=== RECORDED DATA ===

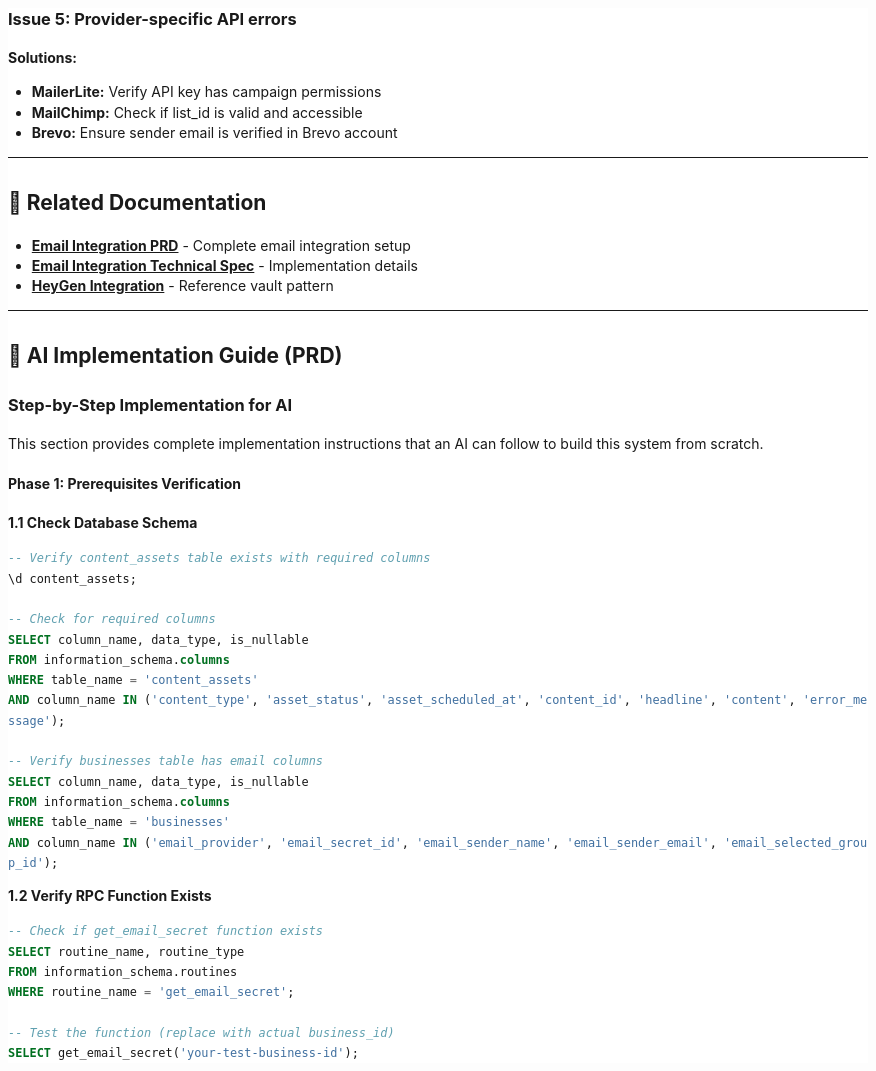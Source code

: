 ### **Issue 5: Provider-specific API errors**
**Solutions:**
- **MailerLite:** Verify API key has campaign permissions
- **MailChimp:** Check if list_id is valid and accessible
- **Brevo:** Ensure sender email is verified in Brevo account

---

## 🔗 Related Documentation

- **[Email Integration PRD](./prd-mailerlite.md)** - Complete email integration setup
- **[Email Integration Technical Spec](./email-integration-technical-spec.md)** - Implementation details
- **[HeyGen Integration](./heygen-rollout.md)** - Reference vault pattern

---

## 🔧 AI Implementation Guide (PRD)

### **Step-by-Step Implementation for AI**

This section provides complete implementation instructions that an AI can follow to build this system from scratch.

#### **Phase 1: Prerequisites Verification**

**1.1 Check Database Schema**
```sql
-- Verify content_assets table exists with required columns
\d content_assets;

-- Check for required columns
SELECT column_name, data_type, is_nullable 
FROM information_schema.columns 
WHERE table_name = 'content_assets' 
AND column_name IN ('content_type', 'asset_status', 'asset_scheduled_at', 'content_id', 'headline', 'content', 'error_message');

-- Verify businesses table has email columns
SELECT column_name, data_type, is_nullable 
FROM information_schema.columns 
WHERE table_name = 'businesses' 
AND column_name IN ('email_provider', 'email_secret_id', 'email_sender_name', 'email_sender_email', 'email_selected_group_id');
```

**1.2 Verify RPC Function Exists**
```sql
-- Check if get_email_secret function exists
SELECT routine_name, routine_type 
FROM information_schema.routines 
WHERE routine_name = 'get_email_secret';

-- Test the function (replace with actual business_id)
SELECT get_email_secret('your-test-business-id');
```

===

The line that contains "## 🔗 Related Documentation", the final line of the listing, and every line between them are to be retyped exactly; nothing else.

» THE COMPLETED TASK:
## 🔗 Related Documentation

- **[Email Integration PRD](./prd-mailerlite.md)** - Complete email integration setup
- **[Email Integration Technical Spec](./email-integration-technical-spec.md)** - Implementation details
- **[HeyGen Integration](./heygen-rollout.md)** - Reference vault pattern

---

## 🔧 AI Implementation Guide (PRD)

### **Step-by-Step Implementation for AI**

This section provides complete implementation instructions that an AI can follow to build this system from scratch.

#### **Phase 1: Prerequisites Verification**

**1.1 Check Database Schema**
```sql
-- Verify content_assets table exists with required columns
\d content_assets;

-- Check for required columns
SELECT column_name, data_type, is_nullable 
FROM information_schema.columns 
WHERE table_name = 'content_assets' 
AND column_name IN ('content_type', 'asset_status', 'asset_scheduled_at', 'content_id', 'headline', 'content', 'error_message');

-- Verify businesses table has email columns
SELECT column_name, data_type, is_nullable 
FROM information_schema.columns 
WHERE table_name = 'businesses' 
AND column_name IN ('email_provider', 'email_secret_id', 'email_sender_name', 'email_sender_email', 'email_selected_group_id');
```

**1.2 Verify RPC Function Exists**
```sql
-- Check if get_email_secret function exists
SELECT routine_name, routine_type 
FROM information_schema.routines 
WHERE routine_name = 'get_email_secret';

-- Test the function (replace with actual business_id)
SELECT get_email_secret('your-test-business-id');
```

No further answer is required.